U.S. Rep. Bill Pascrell, Jr. (D-NJ) today voted against legislation that would have repealed the Independent Payment Advisory Board (IPAB) provisions of the Affordable Care Act at the cost of capping malpractice settlements at $250,000.
"I support repealing the Independent Payment Advisory Board, as do many Democrats. Make no mistake, I strongly support the Affordable Care Act. This bill will lower costs, strengthen Medicare, and provide 33 million uninsured Americans with health insurance. This is a tremendous accomplishment," said Pascrell, who, as a member of the House Ways and Means Committee, served on one of the three committees of jurisdiction that wrote the Affordable Care Act.
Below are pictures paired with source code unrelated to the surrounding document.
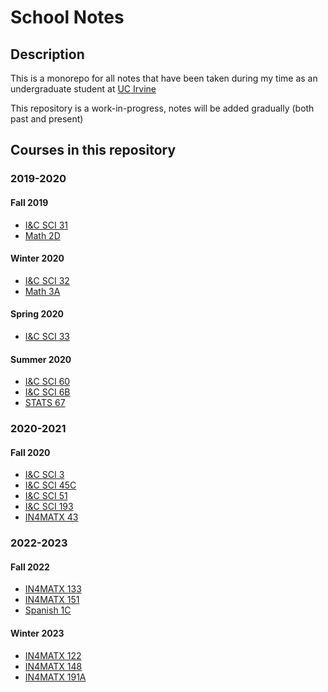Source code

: # School Notes

## Description

This is a monorepo for all notes that have been taken during my time as an undergraduate student at [UC Irvine](https://www.uci.edu)

This repository is a work-in-progress, notes will be added gradually (both past and present)

## Courses in this repository

### 2019-2020

#### Fall 2019

- [I&C SCI 31](./fall-2019/ics-31/syllabus.md)
- [Math 2D](./fall-2019/math-2d/syllabus.md)

#### Winter 2020

- [I&C SCI 32](./winter-2020/ics-32/syllabus.md)
- [Math 3A](./winter-2020/math-3a/syllabus.md)

#### Spring 2020

- [I&C SCI 33](./spring-2020/ics-33/syllabus.md)

#### Summer 2020

- [I&C SCI 60](./summer-2020/ics-60/syllabus.md)
- [I&C SCI 6B](./summer-2020/ics-6b/syllabus.md)
- [STATS 67](./summer-2020/stats-67/syllabus.md)

### 2020-2021

#### Fall 2020

- [I&C SCI 3](./fall-2020/ics-3/syllabus.md)
- [I&C SCI 45C](./fall-2020/ics-45c/syllabus.md)
- [I&C SCI 51](./fall-2020/ics-51/syllabus.md)
- [I&C SCI 193](./fall-2020/ics-193/syllabus.md)
- [IN4MATX 43](./fall-2020/in4matx-43/syllabus.md)

### 2022-2023

#### Fall 2022

- [IN4MATX 133](./fall-2022/in4matx-133/syllabus.md)
- [IN4MATX 151](./fall-2022/in4matx-151/syllabus.md)
- [Spanish 1C](./fall-2022/spanish-1c/syllabus.md)

#### Winter 2023

- [IN4MATX 122](./winter-2023/in4matx-122/syllabus.md)
- [IN4MATX 148](./winter-2023/in4matx-148/syllabus.md)
- [IN4MATX 191A](./winter-2023/in4matx-191a/syllabus.md)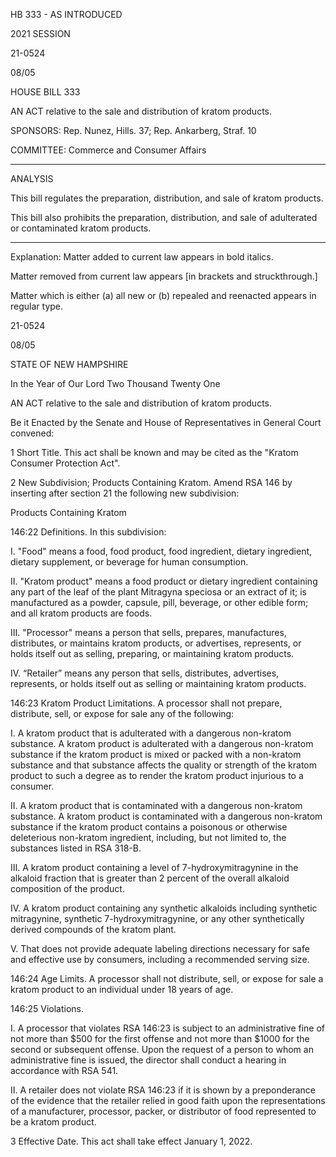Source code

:  HB 333 - AS INTRODUCED

 

 

2021 SESSION

 21-0524

 08/05

 

HOUSE BILL 333

 

AN ACT relative to the sale and distribution of kratom products.

 

SPONSORS: Rep. Nunez, Hills. 37; Rep. Ankarberg, Straf. 10

 

COMMITTEE: Commerce and Consumer Affairs

 

-----------------------------------------------------------------

 

ANALYSIS

 

 This bill regulates the preparation, distribution, and sale of kratom products.

 

 This bill also prohibits the preparation, distribution, and sale of adulterated or contaminated kratom products.

 

- - - - - - - - - - - - - - - - - - - - - - - - - - - - - - - - - - - - - - - - - - - - - - - - - - - - - - - - - - - - - - - - - - - - - - - - - - - 

 

Explanation: Matter added to current law appears in bold italics.

 Matter removed from current law appears [in brackets and struckthrough.]

 Matter which is either (a) all new or (b) repealed and reenacted appears in regular type.

 21-0524

 08/05

 

STATE OF NEW HAMPSHIRE

 

In the Year of Our Lord Two Thousand Twenty One

 

AN ACT relative to the sale and distribution of kratom products.

 

Be it Enacted by the Senate and House of Representatives in General Court convened:

 

 1 Short Title. This act shall be known and may be cited as the "Kratom Consumer Protection Act".

 2 New Subdivision; Products Containing Kratom. Amend RSA 146 by inserting after section 21 the following new subdivision:

Products Containing Kratom

 146:22 Definitions. In this subdivision:

 I. "Food" means a food, food product, food ingredient, dietary ingredient, dietary supplement, or beverage for human consumption.

 II. "Kratom product" means a food product or dietary ingredient containing any part of the leaf of the plant Mitragyna speciosa or an extract of it; is manufactured as a powder, capsule, pill, beverage, or other edible form; and all kratom products are foods.

 III. "Processor" means a person that sells, prepares, manufactures, distributes, or maintains kratom products, or advertises, represents, or holds itself out as selling, preparing, or maintaining kratom products.

 IV. “Retailer” means any person that sells, distributes, advertises, represents, or holds itself out as selling or maintaining kratom products.

 146:23 Kratom Product Limitations. A processor shall not prepare, distribute, sell, or expose for sale any of the following:

 I. A kratom product that is adulterated with a dangerous non-kratom substance. A kratom product is adulterated with a dangerous non-kratom substance if the kratom product is mixed or packed with a non-kratom substance and that substance affects the quality or strength of the kratom product to such a degree as to render the kratom product injurious to a consumer.

 II. A kratom product that is contaminated with a dangerous non-kratom substance. A kratom product is contaminated with a dangerous non-kratom substance if the kratom product contains a poisonous or otherwise deleterious non-kratom ingredient, including, but not limited to, the substances listed in RSA 318-B.

 III. A kratom product containing a level of 7-hydroxymitragynine in the alkaloid fraction that is greater than 2 percent of the overall alkaloid composition of the product. 

 IV. A kratom product containing any synthetic alkaloids including synthetic mitragynine, synthetic 7-hydroxymitragynine, or any other synthetically derived compounds of the kratom plant.

 V. That does not provide adequate labeling directions necessary for safe and effective use by consumers, including a recommended serving size.

 146:24 Age Limits. A processor shall not distribute, sell, or expose for sale a kratom product to an individual under 18 years of age.

 146:25 Violations. 

 I. A processor that violates RSA 146:23 is subject to an administrative fine of not more than $500 for the first offense and not more than $1000 for the second or subsequent offense. Upon the request of a person to whom an administrative fine is issued, the director shall conduct a hearing in accordance with RSA 541.

 II. A retailer does not violate RSA 146:23 if it is shown by a preponderance of the evidence that the retailer relied in good faith upon the representations of a manufacturer, processor, packer, or distributor of food represented to be a kratom product.

 3 Effective Date. This act shall take effect January 1, 2022.

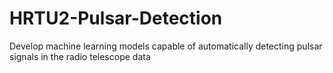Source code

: # HRTU2-Pulsar-Detection
Develop machine learning models capable of automatically detecting pulsar signals in the radio telescope data
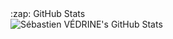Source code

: <summary>:zap: GitHub Stats</summary>

<img align="left" alt="Sébastien VÉDRINE's GitHub Stats" src="https://github-readme-stats-git-master.vedrine.vercel.app/api?username=vedrine&show_icons=true&hide_border=true" />
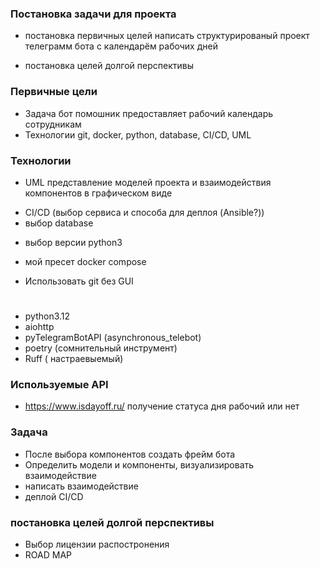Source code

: ### Постановка задачи для проекта

- постановка первичных целей
  написать структурированый проект телеграмм бота с календарём рабочих дней

- постановка целей долгой перспективы

### Первичные цели 
- Задача бот помошник предоставляет рабочий календарь сотрудникам 
- Технологии git, docker, python, database, CI/CD, UML

### Технологии
- UML представление моделей проекта и взаимодействия компонентов в графическом виде
* CI/CD (выбор сервиса и способа для деплоя (Ansible?))
* выбор database
- выбор версии python3 
* мой пресет docker compose
- Использовать git без GUI
#
- python3.12
- aiohttp
- pyTelegramBotAPI (asynchronous_telebot)
- poetry (сомнительный инструмент)
- Ruff ( настраевыемый)
### Используемые API 
- https://www.isdayoff.ru/ получение статуса дня рабочий или нет

### Задача
- После выбора компонентов создать фрейм бота 
- Определить модели и компоненты, визуализировать взаимодействие
- написать взаимодействие
- деплой CI/CD

### постановка целей долгой перспективы
- Выбор лицензии распостронения 
- ROAD MAP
"But I have concerns with IPAB, including how it will operate and that it gives up important Congressional authority over pricing. Abdicating our responsibility is not the right thing to do for our seniors. I was elected by my constituents to protect Medicare. I supported this bill in the Ways and Means Committee, and I would love to support it on the floor. That's why it's so disappointing that the majority would abandon any semblance of compromise by attaching this sharply partisan medical malpractice proposal. Capping malpractice settlements limits patient protection. There's no question that we need to protect health care providers from frivolous litigation, and I am willing to work in a bipartisan way to develop those protections. But not at the expense of the vast majority of Americans who have, for too long, lived without access to affordable quality health care, and who should also be afforded the fullest protection of our legal system."
The Patient Protection and Health Care Reform Act includes the Independent Payment Advisory Board (IPAB) to develop proposals to reduce the per capita rate of growth in Medicare spending. Its inclusion came by way of U.S. Senate deliberations on the legislation. It was not a part of any of the drafts that originated in the House.
IPAB is triggered only when the Chief Actuary determines that the Medicare per capita growth rate exceeds the Medicare per capita target growth rate.
The Secretary of Health and Human Services is directed to implement the Board's proposals automatically unless Congress affirmatively acts to alter the Board's proposals or to discontinue the automatic implementation of such proposals.
IPAB is scheduled to start on April 30, 2013. It cannot ration care, raise premiums, increase cost sharing, or otherwise restrict benefits or modify eligibility.